Odoguardi (MAIE): “Chi ha sangue italiano è italiano. L’Italia non è un Paese da ius soli”
New York, 28 aprile – “Chi ha sangue italiano è italiano, su questo non ci sono dubbi. L’Italia non è un Paese da ius soli.” Con queste parole Vincenzo Odoguardi, vicepresidente mondiale del MAIE (Movimento Associativo Italiani all’Estero), commenta da New York il nuovo decreto sulla cittadinanza, oggetto di forti polemiche tra le comunità italiane nel mondo.
«Oggi siamo a New York, uno dei principali porti di arrivo dell’emigrazione italiana dopo l’Unificazione del Regno d’Italia, dopo la Prima e la Seconda Guerra Mondiale.
Molti mi hanno chiesto cosa penso del nuovo decreto sulla cittadinanza.
Comprendo le ragioni che hanno portato a questa proposta, ma la forma in cui il decreto è stato scritto e presentato è tra le peggiori possibili.»
Odoguardi ricorda come gli italiani all’estero siano i veri ambasciatori dell’italianità:
«Se nel mondo si conoscono la carbonara, la pizza, il tiramisù o luoghi iconici italiani, è grazie alla grande emigrazione italiana. Ognuno dei nostri emigrati ha portato con sé cultura, lingua, valori, tradizioni gastronomiche.

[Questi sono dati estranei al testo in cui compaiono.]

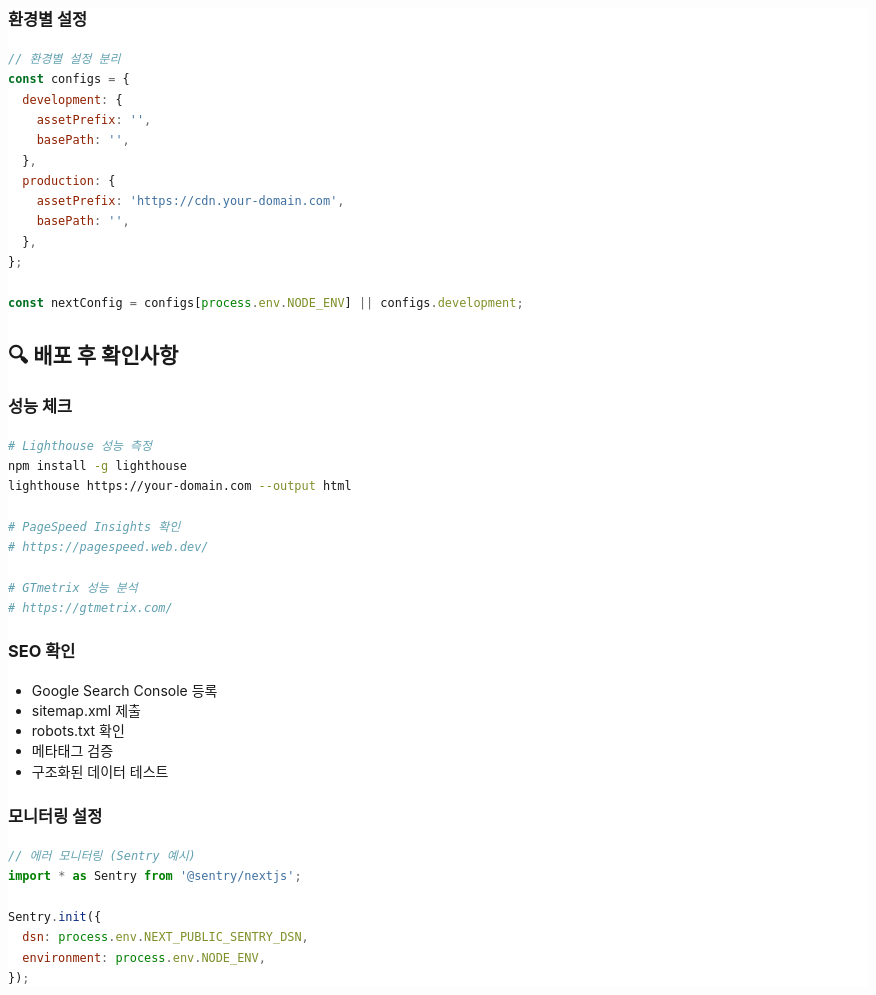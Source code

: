 ### 환경별 설정

```javascript
// 환경별 설정 분리
const configs = {
  development: {
    assetPrefix: '',
    basePath: '',
  },
  production: {
    assetPrefix: 'https://cdn.your-domain.com',
    basePath: '',
  },
};

const nextConfig = configs[process.env.NODE_ENV] || configs.development;
```

## 🔍 배포 후 확인사항

### 성능 체크

```bash
# Lighthouse 성능 측정
npm install -g lighthouse
lighthouse https://your-domain.com --output html

# PageSpeed Insights 확인
# https://pagespeed.web.dev/

# GTmetrix 성능 분석
# https://gtmetrix.com/
```

### SEO 확인

- Google Search Console 등록
- sitemap.xml 제출
- robots.txt 확인
- 메타태그 검증
- 구조화된 데이터 테스트

### 모니터링 설정

```javascript
// 에러 모니터링 (Sentry 예시)
import * as Sentry from '@sentry/nextjs';

Sentry.init({
  dsn: process.env.NEXT_PUBLIC_SENTRY_DSN,
  environment: process.env.NODE_ENV,
});
```
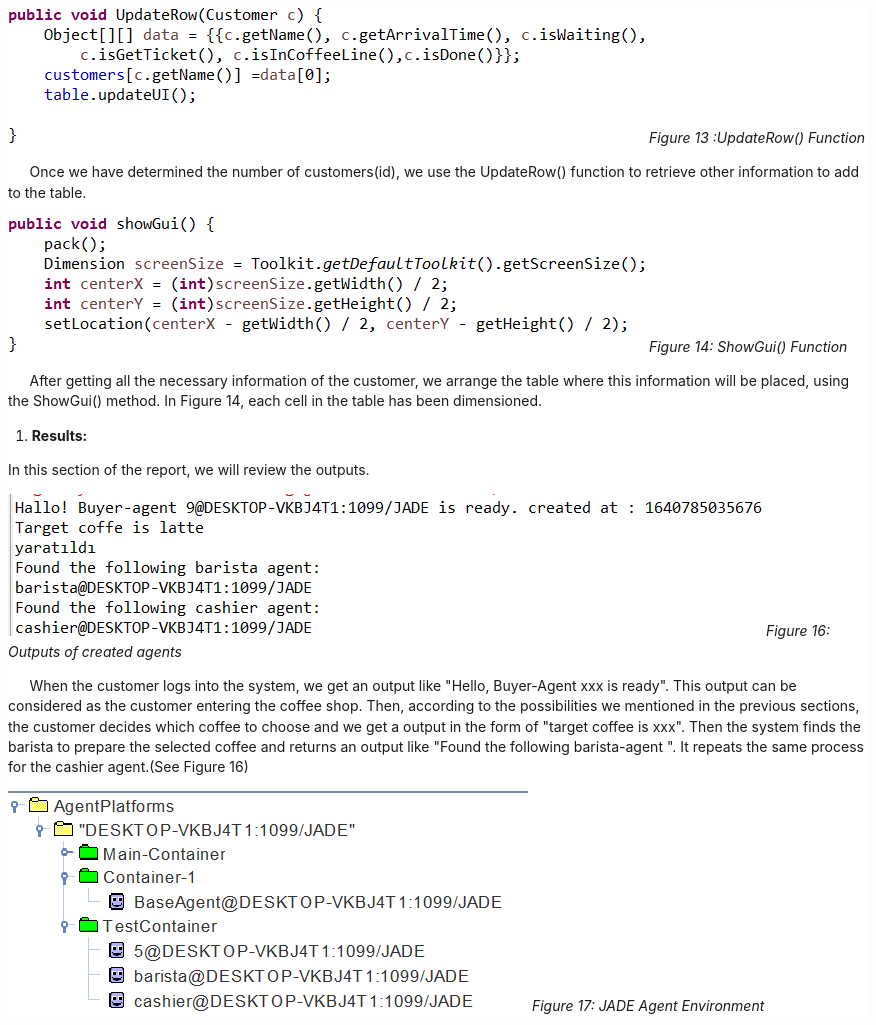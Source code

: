 ![Figure1](https://github.com/oguzhanakdogan/Jade-Simulation-Java-/blob/main/Images/figure13.png?raw=true)
*Figure 13 :UpdateRow() Function*

`	`Once we have determined the number of customers(id), we use the UpdateRow() function to retrieve other information to add to the table.

![Figure1](https://github.com/oguzhanakdogan/Jade-Simulation-Java-/blob/main/Images/figure14.png?raw=true)
*Figure 14: ShowGui() Function*

`	`After getting all the necessary information of the customer, we arrange the table where this information will be placed, using the ShowGui() method. In Figure 14, each cell in the table has been dimensioned.

1. **Results:**

In this section of the report, we will review the outputs.

![Figure1](https://github.com/oguzhanakdogan/Jade-Simulation-Java-/blob/main/Images/figure16.png?raw=true)
*Figure 16: Outputs of created agents*

`	`When the customer logs into the system, we get an output like "Hello, Buyer-Agent xxx is ready". This output can be considered as the customer entering the coffee shop. Then, according to the possibilities we mentioned in the previous sections, the customer decides which coffee to choose and we get a output in the form of "target coffee is xxx". Then the system finds the barista to prepare the selected coffee and returns an output like "Found the following barista-agent ". It repeats the same process for the cashier agent.(See Figure 16)

![Figure1](https://github.com/oguzhanakdogan/Jade-Simulation-Java-/blob/main/Images/figure17.png?raw=true)
*Figure 17: JADE Agent Environment*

Sono loro che promuovono i prodotti che rendono l’Italia celebre nel mondo.»
Secondo Odoguardi, il decreto rappresenta una deriva verso lo ius soli e rischia di compromettere l’identità culturale italiana:
«Sentirsi italiani non deriva dalla territorialità, bensì da una cultura viva e ricchissima: oltre 180 dialetti, 5.800 tipi di cibo, 535 varietà di vini, 60 siti UNESCO, il design, la moda, l’industria italiana. L’identità italiana è un patrimonio che vive nel cuore di chi la porta avanti, ovunque nel mondo.»
Preoccupano, inoltre, i contenuti della nota tecnica allegata al decreto:
«Gli italiani all’estero vengono considerati “un problema di sicurezza nazionale”. È un’offesa inaccettabile. Il rischio è che, in futuro, i nostri discendenti perdano lingua, cultura e valori italiani. I nostri spaghetti verranno chiamati noodles o macaronis, la nostra industria sarà penalizzata, il nostro design oscurato da quello di altri Paesi.»
Il MAIE ha già presentato emendamenti mirati:
«In particolare chiediamo di eliminare la dicitura “nato in Italia”, che obbligherebbe i figli di italiani nati all’estero a risiedere almeno due anni in Italia per poter trasmettere la cittadinanza.
Senza questa dicitura, il decreto può ancora tutelare e proteggere la comunità italiana all’estero, anche per le future generazioni.»